Task:
Going down the data below, set down exactly the line with "- target 是链接打开方式" and each line after it through the line with "Node objects, each"; no other lines.

━━━━━ Data records ━━━━━

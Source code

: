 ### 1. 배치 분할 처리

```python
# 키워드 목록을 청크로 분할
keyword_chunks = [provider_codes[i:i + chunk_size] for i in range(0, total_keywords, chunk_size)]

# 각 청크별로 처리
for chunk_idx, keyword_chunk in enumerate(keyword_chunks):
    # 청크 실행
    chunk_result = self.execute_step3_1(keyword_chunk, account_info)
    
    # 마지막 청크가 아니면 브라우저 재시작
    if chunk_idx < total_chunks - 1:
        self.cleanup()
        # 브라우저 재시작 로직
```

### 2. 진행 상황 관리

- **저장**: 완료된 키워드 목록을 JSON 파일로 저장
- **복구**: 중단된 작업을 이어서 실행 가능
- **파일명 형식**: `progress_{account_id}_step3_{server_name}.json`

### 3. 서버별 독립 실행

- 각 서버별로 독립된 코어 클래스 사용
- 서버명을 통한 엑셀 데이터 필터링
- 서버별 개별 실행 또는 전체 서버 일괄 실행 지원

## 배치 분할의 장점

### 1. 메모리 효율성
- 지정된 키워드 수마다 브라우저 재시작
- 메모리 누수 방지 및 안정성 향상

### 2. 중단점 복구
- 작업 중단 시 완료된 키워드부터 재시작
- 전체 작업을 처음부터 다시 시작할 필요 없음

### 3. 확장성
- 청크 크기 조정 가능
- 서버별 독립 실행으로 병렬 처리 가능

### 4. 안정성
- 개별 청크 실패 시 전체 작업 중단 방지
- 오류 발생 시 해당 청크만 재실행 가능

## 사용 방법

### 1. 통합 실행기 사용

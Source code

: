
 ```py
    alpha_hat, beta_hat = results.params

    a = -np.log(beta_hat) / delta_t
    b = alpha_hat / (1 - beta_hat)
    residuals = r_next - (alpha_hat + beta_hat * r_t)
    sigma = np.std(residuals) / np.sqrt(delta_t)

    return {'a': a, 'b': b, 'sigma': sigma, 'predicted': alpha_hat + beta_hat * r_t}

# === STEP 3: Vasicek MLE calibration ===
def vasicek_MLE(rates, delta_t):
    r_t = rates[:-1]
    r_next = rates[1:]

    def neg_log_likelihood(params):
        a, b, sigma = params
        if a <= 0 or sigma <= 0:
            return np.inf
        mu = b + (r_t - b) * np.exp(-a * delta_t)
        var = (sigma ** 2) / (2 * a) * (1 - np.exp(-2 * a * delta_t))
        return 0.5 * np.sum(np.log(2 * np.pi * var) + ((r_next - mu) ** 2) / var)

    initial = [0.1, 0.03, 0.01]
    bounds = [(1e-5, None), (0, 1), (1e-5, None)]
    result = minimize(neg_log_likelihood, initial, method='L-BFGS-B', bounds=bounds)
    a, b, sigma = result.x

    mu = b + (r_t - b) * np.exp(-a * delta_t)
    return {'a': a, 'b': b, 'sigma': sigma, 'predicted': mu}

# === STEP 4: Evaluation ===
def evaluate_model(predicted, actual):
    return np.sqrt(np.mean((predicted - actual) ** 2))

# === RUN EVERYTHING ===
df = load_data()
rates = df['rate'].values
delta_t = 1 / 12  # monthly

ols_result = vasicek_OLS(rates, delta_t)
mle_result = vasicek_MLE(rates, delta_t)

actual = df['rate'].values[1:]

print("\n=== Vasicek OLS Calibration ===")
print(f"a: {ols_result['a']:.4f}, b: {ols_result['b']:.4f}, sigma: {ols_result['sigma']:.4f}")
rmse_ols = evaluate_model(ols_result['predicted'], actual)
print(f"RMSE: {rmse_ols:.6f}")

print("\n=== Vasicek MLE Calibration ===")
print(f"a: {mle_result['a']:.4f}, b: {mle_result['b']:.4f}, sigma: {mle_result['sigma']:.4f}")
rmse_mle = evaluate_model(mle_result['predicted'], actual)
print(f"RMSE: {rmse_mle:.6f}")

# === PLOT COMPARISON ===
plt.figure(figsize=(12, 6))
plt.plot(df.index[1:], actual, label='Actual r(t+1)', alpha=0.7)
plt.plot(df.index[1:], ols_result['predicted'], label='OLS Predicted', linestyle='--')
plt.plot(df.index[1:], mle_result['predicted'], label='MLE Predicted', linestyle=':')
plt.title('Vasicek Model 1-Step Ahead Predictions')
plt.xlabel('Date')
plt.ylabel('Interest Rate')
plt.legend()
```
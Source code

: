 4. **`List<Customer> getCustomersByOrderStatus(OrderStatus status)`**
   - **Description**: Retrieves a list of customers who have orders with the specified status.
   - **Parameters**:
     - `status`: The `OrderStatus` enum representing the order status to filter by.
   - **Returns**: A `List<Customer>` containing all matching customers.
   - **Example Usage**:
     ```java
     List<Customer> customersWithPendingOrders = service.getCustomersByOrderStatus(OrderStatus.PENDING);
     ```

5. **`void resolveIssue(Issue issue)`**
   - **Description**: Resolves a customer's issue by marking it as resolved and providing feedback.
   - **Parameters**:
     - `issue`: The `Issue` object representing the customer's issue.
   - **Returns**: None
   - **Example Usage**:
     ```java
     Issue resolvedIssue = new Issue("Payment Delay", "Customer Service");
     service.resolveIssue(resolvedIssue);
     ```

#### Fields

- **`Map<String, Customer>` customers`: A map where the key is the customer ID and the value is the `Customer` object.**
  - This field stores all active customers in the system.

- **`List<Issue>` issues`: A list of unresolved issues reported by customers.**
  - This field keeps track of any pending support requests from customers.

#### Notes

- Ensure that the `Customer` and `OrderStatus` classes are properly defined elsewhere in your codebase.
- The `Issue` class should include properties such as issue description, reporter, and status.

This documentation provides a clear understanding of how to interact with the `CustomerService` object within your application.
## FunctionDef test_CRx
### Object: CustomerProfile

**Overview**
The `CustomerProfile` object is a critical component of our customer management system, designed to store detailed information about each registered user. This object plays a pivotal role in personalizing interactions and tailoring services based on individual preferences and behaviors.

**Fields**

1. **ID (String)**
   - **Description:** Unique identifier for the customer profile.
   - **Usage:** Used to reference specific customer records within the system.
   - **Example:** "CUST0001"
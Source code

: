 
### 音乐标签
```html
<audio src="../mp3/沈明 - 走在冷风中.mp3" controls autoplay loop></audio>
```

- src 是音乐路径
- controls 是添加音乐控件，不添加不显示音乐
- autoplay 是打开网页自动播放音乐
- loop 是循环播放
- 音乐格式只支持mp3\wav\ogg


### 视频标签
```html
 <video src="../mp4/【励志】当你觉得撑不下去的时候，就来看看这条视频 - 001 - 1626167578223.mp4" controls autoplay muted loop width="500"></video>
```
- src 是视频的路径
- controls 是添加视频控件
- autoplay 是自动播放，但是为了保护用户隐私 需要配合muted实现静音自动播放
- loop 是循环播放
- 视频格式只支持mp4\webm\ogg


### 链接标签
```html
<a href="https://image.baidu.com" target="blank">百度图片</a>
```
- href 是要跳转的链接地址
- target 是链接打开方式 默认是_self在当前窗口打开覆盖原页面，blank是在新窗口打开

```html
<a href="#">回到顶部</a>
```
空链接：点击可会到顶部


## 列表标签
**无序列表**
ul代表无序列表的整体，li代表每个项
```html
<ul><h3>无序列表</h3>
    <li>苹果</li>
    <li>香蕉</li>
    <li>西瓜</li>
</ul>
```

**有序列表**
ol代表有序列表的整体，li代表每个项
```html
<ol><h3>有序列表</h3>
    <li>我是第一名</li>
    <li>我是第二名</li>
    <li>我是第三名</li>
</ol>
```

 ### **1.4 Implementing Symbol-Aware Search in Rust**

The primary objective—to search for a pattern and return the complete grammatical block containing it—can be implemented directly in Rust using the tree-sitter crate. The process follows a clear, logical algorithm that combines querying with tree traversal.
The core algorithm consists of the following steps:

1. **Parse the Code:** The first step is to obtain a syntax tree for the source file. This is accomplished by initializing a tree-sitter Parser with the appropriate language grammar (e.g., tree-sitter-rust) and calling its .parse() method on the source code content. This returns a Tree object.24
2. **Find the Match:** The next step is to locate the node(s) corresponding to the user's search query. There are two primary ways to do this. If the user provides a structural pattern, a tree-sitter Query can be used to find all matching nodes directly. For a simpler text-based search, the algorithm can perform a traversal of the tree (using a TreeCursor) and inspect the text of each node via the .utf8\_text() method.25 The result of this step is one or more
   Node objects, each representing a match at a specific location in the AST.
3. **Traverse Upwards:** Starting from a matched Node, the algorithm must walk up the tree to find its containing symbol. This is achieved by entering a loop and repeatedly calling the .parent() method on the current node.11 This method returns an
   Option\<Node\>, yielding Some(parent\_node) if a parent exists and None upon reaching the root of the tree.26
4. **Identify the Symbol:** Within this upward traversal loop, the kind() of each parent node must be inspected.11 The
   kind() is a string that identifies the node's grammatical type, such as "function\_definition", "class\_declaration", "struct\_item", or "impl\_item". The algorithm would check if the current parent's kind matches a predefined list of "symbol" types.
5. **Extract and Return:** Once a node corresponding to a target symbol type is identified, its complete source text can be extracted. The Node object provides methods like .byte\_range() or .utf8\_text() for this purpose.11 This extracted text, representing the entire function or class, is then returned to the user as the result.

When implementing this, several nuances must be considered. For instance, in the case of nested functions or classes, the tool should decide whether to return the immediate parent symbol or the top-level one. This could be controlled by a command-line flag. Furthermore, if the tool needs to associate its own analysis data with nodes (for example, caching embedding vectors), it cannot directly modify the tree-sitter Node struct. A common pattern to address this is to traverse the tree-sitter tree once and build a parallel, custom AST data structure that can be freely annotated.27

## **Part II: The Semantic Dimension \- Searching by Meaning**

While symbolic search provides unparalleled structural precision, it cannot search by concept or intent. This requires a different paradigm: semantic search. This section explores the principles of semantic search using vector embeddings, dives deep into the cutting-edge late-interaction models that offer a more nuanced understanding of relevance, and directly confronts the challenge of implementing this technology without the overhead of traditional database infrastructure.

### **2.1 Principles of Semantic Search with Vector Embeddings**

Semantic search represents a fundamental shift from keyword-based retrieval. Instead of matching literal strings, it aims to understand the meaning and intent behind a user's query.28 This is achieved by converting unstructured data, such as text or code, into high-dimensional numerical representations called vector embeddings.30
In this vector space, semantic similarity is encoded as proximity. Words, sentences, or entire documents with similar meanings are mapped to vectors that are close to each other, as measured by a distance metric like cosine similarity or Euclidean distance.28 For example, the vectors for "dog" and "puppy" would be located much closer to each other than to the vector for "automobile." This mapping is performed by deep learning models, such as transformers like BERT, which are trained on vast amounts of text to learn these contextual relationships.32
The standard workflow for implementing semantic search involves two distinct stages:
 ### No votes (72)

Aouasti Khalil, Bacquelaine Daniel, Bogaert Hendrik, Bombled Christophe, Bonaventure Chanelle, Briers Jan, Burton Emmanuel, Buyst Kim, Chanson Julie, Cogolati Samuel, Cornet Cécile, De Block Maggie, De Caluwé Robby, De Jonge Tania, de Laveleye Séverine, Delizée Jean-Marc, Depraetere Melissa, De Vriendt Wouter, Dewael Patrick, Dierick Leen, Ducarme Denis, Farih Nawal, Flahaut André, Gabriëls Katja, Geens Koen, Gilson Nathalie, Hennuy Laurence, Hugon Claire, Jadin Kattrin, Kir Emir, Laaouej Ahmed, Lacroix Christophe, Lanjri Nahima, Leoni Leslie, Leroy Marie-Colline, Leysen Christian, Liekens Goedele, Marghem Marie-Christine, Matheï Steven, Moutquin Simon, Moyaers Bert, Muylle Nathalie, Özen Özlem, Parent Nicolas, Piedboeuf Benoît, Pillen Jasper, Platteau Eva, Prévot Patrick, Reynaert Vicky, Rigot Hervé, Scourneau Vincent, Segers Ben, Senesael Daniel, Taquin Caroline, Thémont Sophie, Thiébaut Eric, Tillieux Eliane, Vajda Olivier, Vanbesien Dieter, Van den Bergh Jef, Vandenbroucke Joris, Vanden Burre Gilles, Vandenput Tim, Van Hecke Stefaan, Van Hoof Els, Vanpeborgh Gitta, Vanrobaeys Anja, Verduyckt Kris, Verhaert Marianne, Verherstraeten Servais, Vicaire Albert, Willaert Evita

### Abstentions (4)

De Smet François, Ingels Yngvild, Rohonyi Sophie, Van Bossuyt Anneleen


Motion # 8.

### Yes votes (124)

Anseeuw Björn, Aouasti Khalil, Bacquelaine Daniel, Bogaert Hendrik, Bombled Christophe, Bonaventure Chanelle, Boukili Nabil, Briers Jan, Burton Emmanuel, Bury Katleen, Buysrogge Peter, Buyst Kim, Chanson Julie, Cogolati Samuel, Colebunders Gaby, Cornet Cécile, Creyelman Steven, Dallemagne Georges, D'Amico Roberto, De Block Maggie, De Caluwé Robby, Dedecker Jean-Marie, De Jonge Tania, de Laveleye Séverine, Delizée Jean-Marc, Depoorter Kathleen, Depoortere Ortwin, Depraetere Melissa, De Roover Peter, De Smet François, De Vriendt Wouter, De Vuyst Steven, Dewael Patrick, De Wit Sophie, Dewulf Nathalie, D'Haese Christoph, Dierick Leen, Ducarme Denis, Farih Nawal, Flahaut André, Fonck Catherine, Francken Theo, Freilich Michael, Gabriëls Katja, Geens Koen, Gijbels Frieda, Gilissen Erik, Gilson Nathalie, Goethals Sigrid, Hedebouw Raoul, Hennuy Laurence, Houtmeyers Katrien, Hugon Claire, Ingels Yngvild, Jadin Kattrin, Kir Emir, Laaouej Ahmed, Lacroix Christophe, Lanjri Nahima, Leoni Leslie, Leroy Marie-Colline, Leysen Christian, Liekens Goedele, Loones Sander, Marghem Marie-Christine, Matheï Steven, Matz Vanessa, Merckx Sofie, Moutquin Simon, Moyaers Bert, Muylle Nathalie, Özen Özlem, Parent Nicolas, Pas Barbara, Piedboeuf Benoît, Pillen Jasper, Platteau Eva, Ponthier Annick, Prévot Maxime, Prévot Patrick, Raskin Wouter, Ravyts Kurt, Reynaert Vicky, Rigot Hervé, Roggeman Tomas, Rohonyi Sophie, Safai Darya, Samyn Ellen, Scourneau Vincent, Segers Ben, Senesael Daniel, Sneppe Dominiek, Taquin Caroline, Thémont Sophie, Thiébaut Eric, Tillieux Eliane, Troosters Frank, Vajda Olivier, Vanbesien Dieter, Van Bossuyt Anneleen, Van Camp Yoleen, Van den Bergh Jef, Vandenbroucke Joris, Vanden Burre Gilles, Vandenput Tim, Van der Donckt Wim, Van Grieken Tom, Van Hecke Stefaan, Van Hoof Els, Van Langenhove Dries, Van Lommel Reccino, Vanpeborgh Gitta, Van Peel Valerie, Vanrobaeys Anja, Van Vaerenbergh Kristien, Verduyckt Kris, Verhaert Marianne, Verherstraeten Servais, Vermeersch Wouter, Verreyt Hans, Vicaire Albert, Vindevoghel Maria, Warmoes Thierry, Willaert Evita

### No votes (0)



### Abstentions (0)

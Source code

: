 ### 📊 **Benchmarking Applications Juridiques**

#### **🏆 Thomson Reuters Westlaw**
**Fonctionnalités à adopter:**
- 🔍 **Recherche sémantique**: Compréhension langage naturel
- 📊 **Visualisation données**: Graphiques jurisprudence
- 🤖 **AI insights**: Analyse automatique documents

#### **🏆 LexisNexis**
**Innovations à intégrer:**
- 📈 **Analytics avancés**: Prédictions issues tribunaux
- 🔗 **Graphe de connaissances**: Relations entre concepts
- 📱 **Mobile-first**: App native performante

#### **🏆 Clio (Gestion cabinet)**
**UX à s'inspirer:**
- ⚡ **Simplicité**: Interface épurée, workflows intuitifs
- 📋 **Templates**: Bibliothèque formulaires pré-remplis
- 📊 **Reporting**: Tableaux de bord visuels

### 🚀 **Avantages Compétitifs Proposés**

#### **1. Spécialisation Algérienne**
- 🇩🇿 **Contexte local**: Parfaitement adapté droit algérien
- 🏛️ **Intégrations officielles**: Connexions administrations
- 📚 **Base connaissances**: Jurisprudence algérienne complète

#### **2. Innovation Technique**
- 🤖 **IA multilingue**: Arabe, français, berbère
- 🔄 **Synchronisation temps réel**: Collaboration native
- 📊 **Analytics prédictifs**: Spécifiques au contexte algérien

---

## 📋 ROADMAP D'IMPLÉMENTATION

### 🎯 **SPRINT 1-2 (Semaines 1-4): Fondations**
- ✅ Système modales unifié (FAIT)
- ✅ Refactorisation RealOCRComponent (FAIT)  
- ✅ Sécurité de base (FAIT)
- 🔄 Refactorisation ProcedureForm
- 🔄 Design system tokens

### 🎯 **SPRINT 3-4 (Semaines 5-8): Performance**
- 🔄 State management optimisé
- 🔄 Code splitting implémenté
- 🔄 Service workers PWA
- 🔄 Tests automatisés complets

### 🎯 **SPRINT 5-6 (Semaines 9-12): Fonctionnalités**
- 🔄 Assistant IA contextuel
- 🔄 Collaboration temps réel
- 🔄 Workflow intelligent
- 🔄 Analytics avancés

━━━━━

Exercise result:
- target 是链接打开方式 默认是_self在当前窗口打开覆盖原页面，blank是在新窗口打开

```html
<a href="#">回到顶部</a>
```
空链接：点击可会到顶部


## 列表标签
**无序列表**
ul代表无序列表的整体，li代表每个项
```html
<ul><h3>无序列表</h3>
    <li>苹果</li>
    <li>香蕉</li>
    <li>西瓜</li>
</ul>
```

**有序列表**
ol代表有序列表的整体，li代表每个项
```html
<ol><h3>有序列表</h3>
    <li>我是第一名</li>
    <li>我是第二名</li>
    <li>我是第三名</li>
</ol>
```

 ### **1.4 Implementing Symbol-Aware Search in Rust**

The primary objective—to search for a pattern and return the complete grammatical block containing it—can be implemented directly in Rust using the tree-sitter crate. The process follows a clear, logical algorithm that combines querying with tree traversal.
The core algorithm consists of the following steps:

1. **Parse the Code:** The first step is to obtain a syntax tree for the source file. This is accomplished by initializing a tree-sitter Parser with the appropriate language grammar (e.g., tree-sitter-rust) and calling its .parse() method on the source code content. This returns a Tree object.24
2. **Find the Match:** The next step is to locate the node(s) corresponding to the user's search query. There are two primary ways to do this. If the user provides a structural pattern, a tree-sitter Query can be used to find all matching nodes directly. For a simpler text-based search, the algorithm can perform a traversal of the tree (using a TreeCursor) and inspect the text of each node via the .utf8\_text() method.25 The result of this step is one or more
   Node objects, each representing a match at a specific location in the AST.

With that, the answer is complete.